# How do you find the derivative of  y = sin(x cos x) using the chain rule?

Nov 4, 2016

$\frac{\mathrm{dy}}{\mathrm{dx}} = \left(\cos x - x \sin x\right) \cdot \cos \left(x \cos x\right)$

#### Explanation:

You will need to use the product rule to find $\frac{d}{\mathrm{dx}} \left(x \cos x\right)$, and then the chain rule to find $\frac{d}{\mathrm{dx}} \sin \left(x \cos\right)$, so I will explain both;

Use of the Product Rule
If you are studying maths, then you should learn the Product Rule for Differentiation, and practice how to use it:

$\frac{d}{\mathrm{dx}} \left(u v\right) = u \frac{\mathrm{dv}}{\mathrm{dx}} + v \frac{\mathrm{du}}{\mathrm{dx}}$, or, $\left(u v\right) ' = \left(\mathrm{du}\right) v + u \left(\mathrm{dv}\right)$

I was taught to remember the rule in words; "The first times the derivative of the second plus the second times the derivative of the first ".

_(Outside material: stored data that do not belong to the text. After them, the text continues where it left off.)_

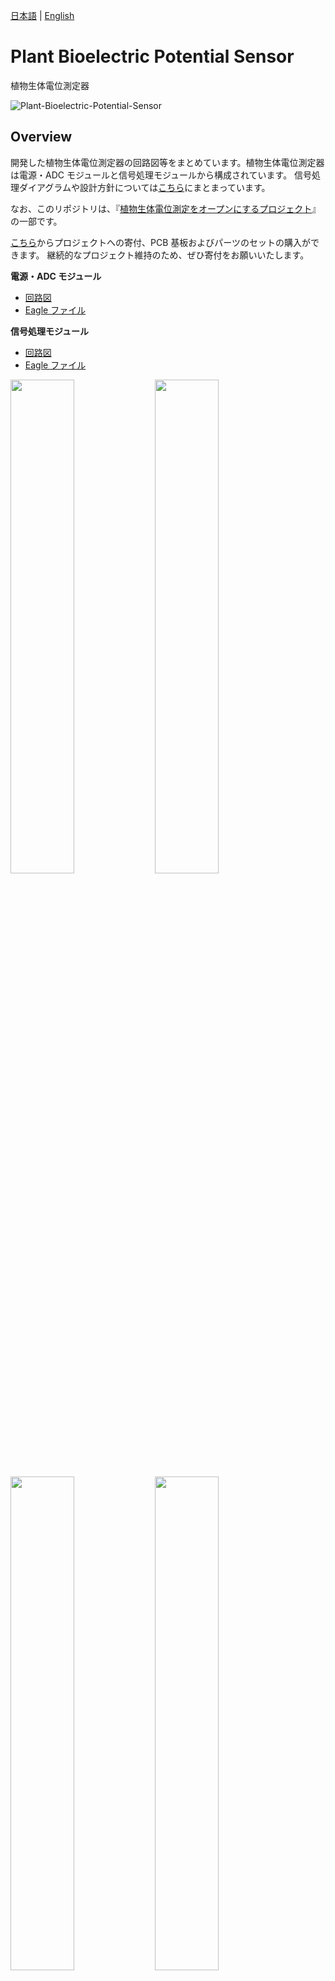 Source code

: [日本語](https://github.com/kiyu-git/Plant-Bioelectric-Potential-Sensor) | [English](/README-en.md)

# Plant Bioelectric Potential Sensor

植物生体電位測定器

![Plant-Bioelectric-Potential-Sensor](/images/Plant-Bioelectric-Potential-Sensor.JPG)

## Overview

開発した植物生体電位測定器の回路図等をまとめています。植物生体電位測定器は電源・ADC モジュールと信号処理モジュールから構成されています。
信号処理ダイアグラムや設計方針については[こちら](https://docs.google.com/presentation/d/1Tm0e-mBNrTchN6YlGpvvomUZfy79yOtrTSNHG-l_jFg/edit#slide=id.g15184a93673_0_74)にまとまっています。

なお、このリポジトリは、『[植物生体電位測定をオープンにするプロジェクト](https://docs.google.com/presentation/d/1Tm0e-mBNrTchN6YlGpvvomUZfy79yOtrTSNHG-l_jFg/edit?usp=sharing)』の一部です。

[こちら](https://kiyu-shop.booth.pm/items/4141049)からプロジェクトへの寄付、PCB 基板およびパーツのセットの購入ができます。
継続的なプロジェクト維持のため、ぜひ寄付をお願いいたします。

**電源・ADC モジュール**

- [回路図](https://github.com/kiyu-git/Plant-Bioelectric-Potential-Sensor/tree/main/Power%20and%20ADC%20Module/images)
- [Eagle ファイル](https://github.com/kiyu-git/Plant-Bioelectric-Potential-Sensor/tree/main/Power%20and%20ADC%20Module/Eagle)

**信号処理モジュール**

- [回路図](https://github.com/kiyu-git/Plant-Bioelectric-Potential-Sensor/tree/main/Signal%20Processing%20Module/images)
- [Eagle ファイル](https://github.com/kiyu-git/Plant-Bioelectric-Potential-Sensor/tree/main/Signal%20Processing%20Module/Eagle)

<img src="./Power and ADC Module/images/circuit_power_module.png"  width="45%"/> <img src="./Signal Processing Module/images/circuit_sp_module.png"  width="45%"/>
<img src="./images/device_PCB.JPG"  width="45%"/> <img src="./images/device_modules.JPG"  width="45%"/>
<img src="./images/device_combine.jpeg"  width="45%"/> <img src="./images/device_with_box.JPG"  width="45%"/>

## Revision history

### v1.0.0

- 最初のモデル
- [リンク](https://github.com/kiyu-git/Plant-Bioelectric-Potential-Sensor/tree/main/archive/v1.0)

### v1.1.0

- 部品の番号を振り直し
- [リンク](https://github.com/kiyu-git/Plant-Bioelectric-Potential-Sensor/tree/1f7dd3a86559b1f9ea93b5415610122e70b9b8db)

### v1.1.1

- 信号処理モジュール
  - 回路図を清書
  - 一部の抵抗の値を変更

## Requirement

植物生体電位測定器の組み立てに必要な部品一覧

※ バージョンによって、パーツの番号が異なります。信号処理モジュールの基板の LED が LED2 と印字されている場合は[こちら](./archive/v1.0/README.md)のパーツ番号を参照してください。

**信号処理モジュール**

| Part | device name                | Value / Type | Note                                                                   |
| ---- | -------------------------- | ------------ | ---------------------------------------------------------------------- |
| R1   | 半固定抵抗                 | 50k          |                                                                        |
| R2   | 抵抗                       | 10k          |                                                                        |
| R3   | 抵抗                       | 1k           |                                                                        |
| R4   | 抵抗                       | 10k          |                                                                        |
| R5   | 抵抗                       | 10k          |                                                                        |
| R6   | 抵抗                       | 100k         |                                                                        |
| R7   | 抵抗                       | 68k          |                                                                        |
| R8   | 抵抗                       | 10k          |                                                                        |
| R9   | 抵抗                       | 1k           |                                                                        |
| R10  | 抵抗                       | 10k          |                                                                        |
| R11  | 抵抗                       | 10k          |                                                                        |
| R12  | 抵抗                       | 1k           |                                                                        |
| R13  | 抵抗                       | 10k          |                                                                        |
| R14  | 抵抗                       | 100k         |                                                                        |
| R15  | 抵抗                       | 4.7k         |                                                                        |
| R16  | 2 連可変抵抗               | 50k          | [参考](https://akizukidenshi.com/catalog/g/gP-12578/)                  |
| R16  | ツマミ                     |              |                                                                        |
| C1   | セラミックコンデンサ       | 0.1u         |                                                                        |
| C2   | セラミックコンデンサ       | 47p          |                                                                        |
| C3   | セラミックコンデンサ       | 47p          |                                                                        |
| C4   | セラミックコンデンサ       | 0.1u         |                                                                        |
| C5   | セラミックコンデンサ       | 0.1u         |                                                                        |
| IC1  | オペアンプ                 | LM324        | [参考](https://akizukidenshi.com/catalog/g/gI-14055/)                  |
| IC1  | IC ソケット                | 14P          |                                                                        |
| IC2  | 高精度軽装アンプ           | LT1167       | [参考](https://akizukidenshi.com/catalog/g/gI-02789/)                  |
| IC2  | IC ソケット                | 8P           |                                                                        |
| JP1  | ピンヘッダ（オス）         | 5P           | 背が高いもの推奨 [参考](https://akizukidenshi.com/catalog/g/gC-09056/) |
| LED  | 3mm 赤色 LED               |              |                                                                        |
| U1   | 3.5mm ステレオミニジャック | MJ-354W-SG   | [参考](https://akizukidenshi.com/catalog/g/gC-15403/)                  |

**電源・ADC モジュール**

| Part   | device name             | Value / Type | Note                                                                                                                                  |
| ------ | ----------------------- | ------------ | ------------------------------------------------------------------------------------------------------------------------------------- |
| R1     | 抵抗                    | 10k          |                                                                                                                                       |
| R2     | 抵抗                    | 10k          |                                                                                                                                       |
| C1     | 電解コンデンサ          | 47u          |                                                                                                                                       |
| C2     | セラミックコンデンサ    | 0.1u         |                                                                                                                                       |
| C3     | 電解コンデンサ          | 47u          |                                                                                                                                       |
| C4     | 電解コンデンサ          | 47u          |                                                                                                                                       |
| C5     | セラミックコンデンサ    | 0.1u         |                                                                                                                                       |
| DC1    | DC-DC コンバータ        | MAU106       | [参考](https://akizukidenshi.com/catalog/g/gM-04133/)                                                                                 |
| JP1    | ピンヘッダ（メス）      | 5P           |                                                                                                                                       |
| MODULE | Arduino                 | Nano         | [スケッチ](https://github.com/kiyu-git/Plant-Bioelectric-Potential-Sensor/tree/main/Arduino%20Sketch/ADC_Serial_sender_1ch)を書き込む |
| MODULE | ピンヘッダ（メス）      | 15P          |                                                                                                                                       |
| MODULE | ピンヘッダ（メス）      | 15P          |                                                                                                                                       |
| MODULE | Arduino 用 USB ケーブル |              |                                                                                                                                       |

**測定用ケーブル**

| Device Name              | Value / Type | Need | Note                              |
| ------------------------ | ------------ | ---- | --------------------------------- |
| 3.5mm ステレオミニプラグ | MP319        | 1    |                                   |
| 導線                     | ~ 50cm       | 3    | 赤青黒の 3 色があるとわかりやすい |
| みの虫クリップ           | small        | 3    | 赤青黒の 3 色があるとわかりやすい |
| 釘                       |              | 1    | 導電性のもの                      |
| 電極パッド               |              | 2    | 心電パッドなどを流用              |

**アクリルボックス**
| Device Name | Value / Type | Need | Note |
| --- | --- | --- | --- |
| アクリルパーツ | 2mm 厚 | 1 set | 6 面分 |
| ナイロンネジ | M2*5mm | 4 | 6mm でも可 底面パネル固定用 |
| ナイロンネジ | M2*5mm | 4 | 5mm から 12mm で可 上面パネル固定用 |
| スペーサー | M2*6+6mm | 4 | 底面パネルと信号処理モジュールの間 |
| スペーサー | M2*15+6mm | 4 | 信号処理モジュールと電源モジュールの間 |
| スペーサー | M2\*20mm | 4 | 電源モジュールと上面パネルの間 |

## Usage

このリポジトリは、『[植物生体電位測定をオープンにするプロジェクト](https://docs.google.com/presentation/d/1Tm0e-mBNrTchN6YlGpvvomUZfy79yOtrTSNHG-l_jFg/edit?usp=sharing)』の一部です。

『[植物生体電位測定をオープンにするプロジェクト](https://docs.google.com/presentation/d/1Tm0e-mBNrTchN6YlGpvvomUZfy79yOtrTSNHG-l_jFg/edit?usp=sharing)』に関連する以下のリポジトリと組み合わせることによって、植物生体電位を測定することが可能です。

- 植物生体電位解析器 : https://github.com/kiyu-git/Plant-Bioelectric-Potential-Sensor
- 測定アプリケーション : https://github.com/kiyu-git/Arduino-Serial-Plot-Recorder
- 解析アプリケーション : https://github.com/kiyu-git/Arduino-Sensor-Data-Viewer
- 照明スイッチの自動化 : https://github.com/kiyu-git/Arduino-Python-Serial-Control-Example

植物生体電位の測定の詳細については[こちら](https://docs.google.com/presentation/d/1Tm0e-mBNrTchN6YlGpvvomUZfy79yOtrTSNHG-l_jFg/edit#slide=id.g15184a93673_0_264)を参考にしてください。

植物生体電位測定の例
![Plant-Bioelectric-Potential-Measurement](https://github.com/kiyu-git/Plant-Bioelectric-Potential-Sensor/raw/main/images/Plant-Bioelectric-Potential-Mearurement.jpeg)

## Reference

- Forest Symphony: [https://special.ycam.jp/interlab/projects/forestsymphony.html](https://special.ycam.jp/interlab/projects/forestsymphony.html)
- LT1167 DataSheet: https://www.analog.com/media/en/technical-documentation/data-sheets/1167fc.pdf
- [and more...](https://docs.google.com/presentation/d/1Tm0e-mBNrTchN6YlGpvvomUZfy79yOtrTSNHG-l_jFg/edit#slide=id.g148acf8fd66_1_54)

## Donation

[こちら](https://kiyu-shop.booth.pm/items/4141049)からプロジェクトへの寄付ができます。
継続的なプロジェクト維持のため、ぜひ寄付をお願いいたします。

## Author

質問等は twitter または[Issues](https://github.com/kiyu-git/Plant-Bioelectric-Potential-Sensor/issues)より

twitter: https://twitter.com/kyu_yukirinrin

website: https://untamable.work

## License

[GPL-3.0 license](https://github.com/kiyu-git/Plant-Bioelectric-Potential-Sensor/blob/main/LICENSE)

※ 商用利用を希望される場合は twitter DM または website よりご連絡いただけると幸いです。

So with $x \cos x$ we have;

$\frac{d}{\mathrm{dx}} \left(x \cos x\right) = \left(x\right) \left(\frac{d}{\mathrm{dx}} \cos x\right) + \left(\cos x\right) \left(\frac{d}{\mathrm{dx}} x\right)$
$\therefore \frac{d}{\mathrm{dx}} \left(x \cos x\right) = \left(x\right) \left(- \sin x\right) + \left(\cos x\right) \left(1\right)$
$\therefore \frac{d}{\mathrm{dx}} \left(x \cos x\right) = \cos x - x \sin x$ .... [1]

Use of the Chain Rule
You should learn the Chain Rule for Differentiation, and practice how to use it:

If $y = f \left(x\right)$ then $f ' \left(x\right) = \frac{\mathrm{dy}}{\mathrm{dx}} = \frac{\mathrm{dy}}{\mathrm{du}} \frac{\mathrm{du}}{\mathrm{dx}}$

I was taught to remember that the differential can be treated like a fraction and that the "$\mathrm{dx}$'s" of a common variable will "cancel" (It is important to realise that $\frac{\mathrm{dy}}{\mathrm{dx}}$ isn't a fraction but an operator that acts on a function, there is no such thing as "$\mathrm{dx}$" or "$\mathrm{dy}$" on its own!). The chain rule can also be expanded to further variables that "cancel", E.g.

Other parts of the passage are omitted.